====== GIVEN DATA

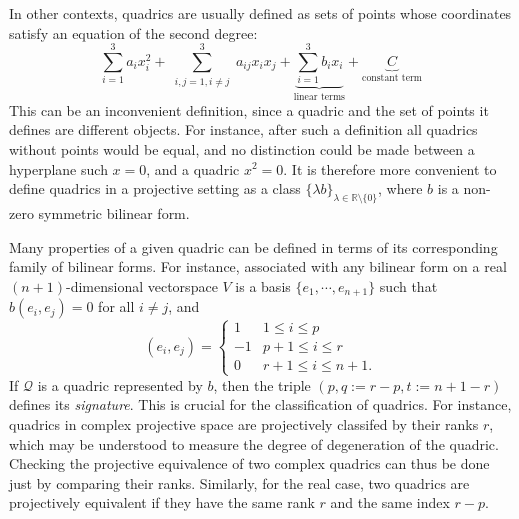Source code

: \documentclass[10pt, a4paper]{article}
\theoremstyle{BoldTopSpacing}
\theoremstyle{BoldTopSpacing}
\theoremstyle{BoldTopSpacing}
\theoremstyle{BoldTopBottomSpacing}
\theoremstyle{BoldTopSpacing}
\theoremstyle{BoldTopBottomSpacing}
\theoremstyle{remark}
\begin{document}
In other contexts, quadrics are usually defined as sets of points whose coordinates satisfy an equation of the second degree:
\[
    \sum_{i = 1}^3 a_i x_i^2 + \sum_{\substack{i, j = 1, i \neq j}}^3 a_{ij} x_i x_j + \underbrace{\sum_{i = 1}^3 b_i x_i}_{\text{linear terms}} + \underbrace{C}_{\text{constant term}}
\]
This can be an inconvenient definition, since a quadric and the set of points it defines are different objects. For instance, after such a definition all quadrics without points would be equal, and no distinction could be made between a hyperplane such $x = 0$, and a quadric $x^2 = 0$. It is therefore more convenient to define quadrics in a projective setting as a class $\{ \lambda b \}_{\lambda \in \mathbb{R} \setminus \{ 0 \}}$, where $b$ is a non-zero symmetric bilinear form. \par
Many properties of a given quadric can be defined in terms of its corresponding family of bilinear forms. For instance, associated with any bilinear form on a real $(n+1)$-dimensional vectorspace $V$ is a basis $\{e_1, \cdots, e_{n+1}\}$ such that $b(e_{i}, e_{j}) = 0$ for all $i \neq j$, and
\[
(e_i, e_j) = \begin{cases}
1 & 1 \leq i \leq p \\
-1 & p+1 \leq i \leq r \\
0 & r+1 \leq i \leq n+1.
\end{cases}
\]
If $\mathcal{Q}$ is a quadric represented by $b$, then the triple $(p, q := r-p, t := n+1-r)$ defines its \textit{signature}. This is crucial for the classification of quadrics. For instance, quadrics in complex projective space are projectively classifed by their ranks $r$, which may be understood to measure the degree of degeneration of the quadric. Checking the projective equivalence of two complex quadrics can thus be done just by comparing their ranks. Similarly, for the real case, two quadrics are projectively equivalent if they have the same rank $r$ and the same index $r - p$. \par
\end{document}
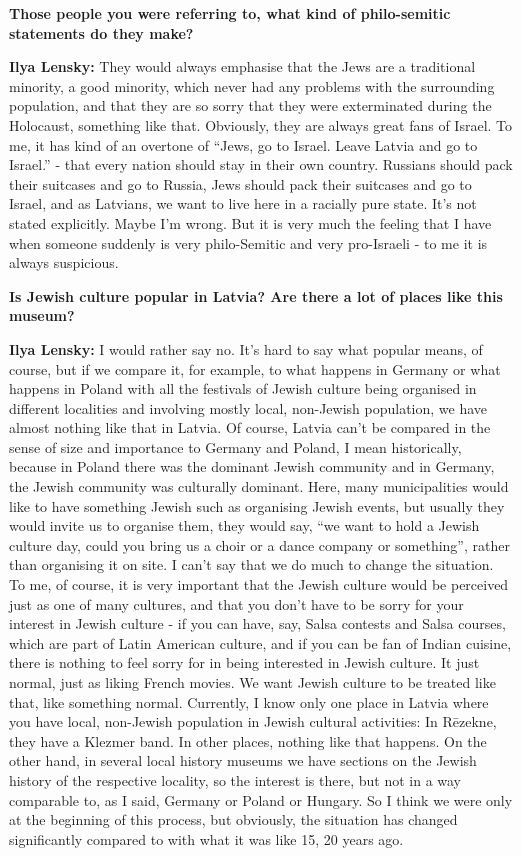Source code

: \textbf{Those people you were referring to, what kind of philo-semitic statements do they make?} 

\textbf{Ilya Lensky:} They would always emphasise that the Jews are a traditional minority, a good minority, which never had any problems with the surrounding population, and that they are so sorry that they were exterminated during the Holocaust, something like that. Obviously, they are always great fans of Israel. To me, it has kind of an overtone of ``Jews, go to Israel. Leave Latvia and go to Israel.'' - that every nation should stay in their own country. Russians should pack their suitcases and go to Russia, Jews should pack their suitcases and go to Israel, and as Latvians, we want to live here in a racially pure state. It’s not stated explicitly. Maybe I’m wrong. But it is very much the feeling that I have when someone suddenly is very philo-Semitic and very pro-Israeli - to me it is always suspicious. 

\textbf{Is Jewish culture popular in Latvia? Are there a lot of places like this museum?}

\textbf{Ilya Lensky:} I would rather say no. It’s hard to say what popular means, of course, but if we compare it, for example, to what happens in Germany or what happens in Poland with all the festivals of Jewish culture being organised in different localities and involving mostly local, non-Jewish population, we have almost nothing like that in Latvia. Of course, Latvia can’t be compared in the sense of size and importance to Germany and Poland, I mean historically, because in Poland there was the dominant Jewish community and in Germany, the Jewish community was culturally dominant. Here, many municipalities would like to have something Jewish such as organising Jewish events, but usually they would invite us to organise them, they would say, ``we want to hold a Jewish culture day, could you bring us a choir or a dance company or something'', rather than organising it on site. I can’t say that we do much to change the situation. To me, of course, it is very important that the Jewish culture would be perceived just as one of many cultures, and that you don’t have to be sorry for your interest in Jewish culture - if you can have, say, Salsa contests and Salsa courses, which are part of Latin American culture, and if you can be fan of Indian cuisine, there is nothing to feel sorry for in being interested in Jewish culture. It just normal, just as liking French movies. We want Jewish culture to be treated like that, like something normal. Currently, I know only one place in Latvia where you have local, non-Jewish population in Jewish cultural activities: In Rēzekne, they have a Klezmer band. In other places, nothing like that happens. On the other hand, in several local history museums we have sections on the Jewish history of the respective locality, so the interest is there, but not in a way comparable to, as I said, Germany or Poland or Hungary. So I think we were only at the beginning of this process, but obviously, the situation has changed significantly compared to with what it was like 15, 20 years ago. 

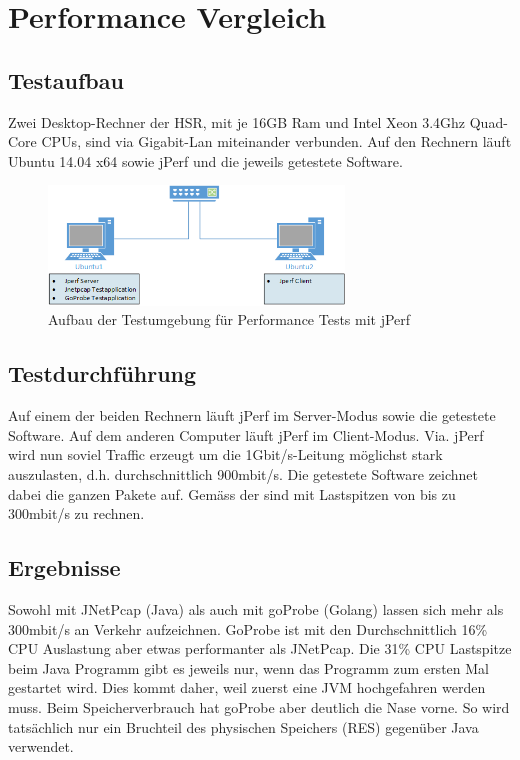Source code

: \section{Performance Vergleich}
\label{sec:Performance Vergleich}

\subsection{Testaufbau}
Zwei Desktop-Rechner der HSR, mit je 16GB Ram und Intel Xeon 3.4Ghz Quad-Core CPUs, sind via Gigabit-Lan miteinander verbunden. Auf den Rechnern läuft Ubuntu 14.04 x64 sowie jPerf und die jeweils getestete Software.

\begin{figure}[H]
    \begin{center}
		\includegraphics[width=0.7\textwidth]{start/img/PerformanceEvaluation.png}
    \end{center}
    \caption{Aufbau der Testumgebung für Performance Tests mit jPerf}
\end{figure}

\subsection{Testdurchführung}
Auf einem der beiden Rechnern läuft jPerf im Server-Modus sowie die getestete Software. Auf dem anderen Computer läuft jPerf im Client-Modus.
Via. jPerf wird nun soviel Traffic erzeugt um die 1Gbit/s-Leitung möglichst stark auszulasten, d.h. durchschnittlich 900mbit/s. Die getestete Software zeichnet dabei die ganzen Pakete auf. Gemäss der \osag{} sind mit Lastspitzen von bis zu 300mbit/s zu rechnen.

\subsection{Ergebnisse}
Sowohl mit JNetPcap (Java) als auch mit goProbe (Golang) lassen sich mehr als 300mbit/s an Verkehr aufzeichnen. GoProbe ist mit den Durchschnittlich 16\% CPU Auslastung aber etwas performanter als JNetPcap. Die 31\% CPU Lastspitze beim Java Programm gibt es jeweils nur, wenn das Programm zum ersten Mal gestartet wird. Dies kommt daher, weil zuerst eine \acs{JVM} hochgefahren werden muss.
Beim Speicherverbrauch hat goProbe aber deutlich die Nase vorne. So wird tatsächlich nur ein Bruchteil des physischen Speichers (RES\footnotemark[2]) gegenüber Java verwendet.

============

Every line of the listing that holds "Vergleich" counts once. Say how many such lines there are, using only a number.

▶ [EXERCISE OUTPUT]: 2